Avant de débuter ce CSAL, nous nous devons de revenir sur la situation politique et économique que vit le pays, car elle n’est pas sans conséquence sur notre administration et le quotidien des agents qui la font vivre.

Alors que les dernières élections législatives ont vu un « front républicain » empêcher l’extrême-droite de parvenir à Matignon, c’est l’extrême droite qui s’installe place Beauvau et c’est le rassemblement national qui co-désigne le Premier Ministre.
Le fait que le Premier Ministre choisi par Emmanuel Macron et Marine Le Pen soit issu du groupe parlementaire le plus faiblement représenté à l’Assemblée nationale et ayant recueilli 5 % des voix aux élections en dit long sur l’état de délabrement de la Vᵉ République, dont la constitution permet au Président monarque d’agir en ignorant le vote de millions de Français et les conditions de ce vote.
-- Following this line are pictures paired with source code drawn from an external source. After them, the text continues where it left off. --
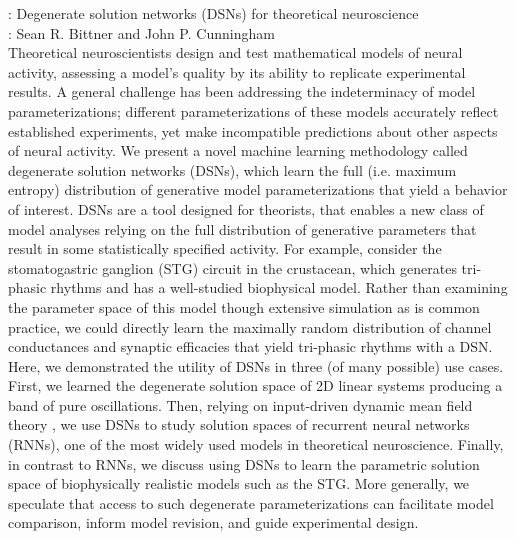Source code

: \documentclass[12pt]{article}
\begin{document}
: Degenerate solution networks (DSNs) for theoretical neuroscience \\
: Sean R. Bittner and John P. Cunningham \\

\noindent Theoretical neuroscientists design and test mathematical models of neural activity, assessing a model's quality by its ability to replicate experimental results.  A general challenge has been addressing the indeterminacy of model parameterizations; different parameterizations of these models accurately reflect established experiments, yet make incompatible predictions about other aspects of neural activity.  We present a novel machine learning methodology called degenerate solution networks (DSNs), which learn the full (i.e. maximum entropy) distribution of generative model parameterizations that yield a behavior of interest.  DSNs are a tool designed for theorists, that enables a new class of model analyses relying on the full distribution of generative parameters that result in some statistically specified activity. For example, consider the stomatogastric ganglion (STG) circuit in the crustacean, which generates tri-phasic rhythms and has a well-studied biophysical model.  Rather than examining the parameter space of this model though extensive simulation \cite{prinz2004similar} as is common practice, we could directly learn the maximally random distribution of channel conductances and synaptic efficacies that yield tri-phasic rhythms with a DSN.  Here, we demonstrated the utility of DSNs in three (of many possible) use cases.  First, we learned the degenerate solution space of 2D linear systems producing a band of pure oscillations.  Then, relying on input-driven dynamic mean field theory \cite{mastrogiuseppe2018linking}, we use DSNs to study solution spaces of recurrent neural networks (RNNs), one of the most widely used models in theoretical neuroscience.  Finally, in contrast to RNNs, we discuss using DSNs to learn the parametric solution space of biophysically realistic models such as the STG.  More generally, we speculate that access to such degenerate parameterizations can facilitate model comparison, inform model revision, and guide experimental design.  \\
\end{document}
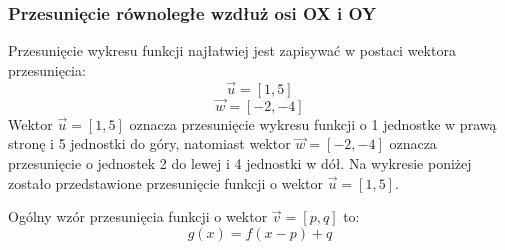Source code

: \documentclass[12pt, a4paper]{article}
\begin{document}
\subsubsection*{Przesunięcie równoległe wzdłuż osi OX i OY}
Przesunięcie wykresu funkcji najłatwiej jest zapisywać w postaci wektora przesunięcia:
$$\overrightarrow{u} = [1,5]$$
$$\overrightarrow{w} = [-2,-4]$$
Wektor $\overrightarrow{u} = [1,5]$ oznacza przesunięcie wykresu funkcji o 1 jednostke w prawą stronę
i 5 jednostki do góry, natomiast wektor $\overrightarrow{w} = [-2,-4]$
oznacza przesunięcie o jednostek 2 do lewej i 4 jednostki w dół. Na wykresie poniżej zostało przedstawione przesunięcie funkcji o
wektor $\overrightarrow{u} = [1,5]$.
\begin{center}
\end{center}
Ogólny wzór przesunięcia funkcji o wektor $\overrightarrow{v} = [p, q]$ to:
$$g(x) = f\left(x - p\right) + q$$
\end{document}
Les discussions parlementaires sur le projet de loi de Finances pour l’année 2025 et son budget sont en cours avec pour leitmotiv du gouvernement de Michel Barnier la recherche de substantielles économies pour parvenir à un effort global de 60 milliards d’euros. Comme on pouvait s’y attendre de ce gouvernement, la plupart de ces dernières se feront sur le dos des salariés, des retraités et des services publics.

Pour la CGT, ce projet de loi de Finances n’est pas une surprise mais un scandale.
C’est l’austérité à tous les étages pour rattraper des décisions politiques qui ont entraîné une baisse des recettes de l’État au profit des plus riches.

Ce n’est pas aux travailleurs de payer la note !

Ce projet de loi de Finances est constitué de nombreuses mesures régressives inacceptables. Au contraire, il faut un PLF porteur d’investissements massifs dans nos services publics et nos infrastructures pour préparer l’avenir.
Pour financer un tel budget, la CGT propose une réforme fiscale qui permettrait plus de justice fiscale avec notamment le rétablissement des impôts pour les entreprises (impôt sur les sociétés et CVAE), une taxation dissuasive des dividendes et des rachats d’actions, le rétablissement de l’impôt sur la fortune, une meilleure progressivité de l’Impôt sur le Revenu, la suppression de la TVA sur les produits de 1ʳᵉ nécessité, la lutte contre la fraude et l’évasion fiscale (90 milliards annuels), la conditionnalité des 175 milliards d’aides publiques annuelles aux entreprises et l’élargissement de la taxe sur les activités polluantes pour inciter à la transition écologique.

Comme toujours, le ministère des Finances sera exemplaire dans la cure d’austérité avec la reprise des suppressions d’emplois et des coupes budgétaires drastiques.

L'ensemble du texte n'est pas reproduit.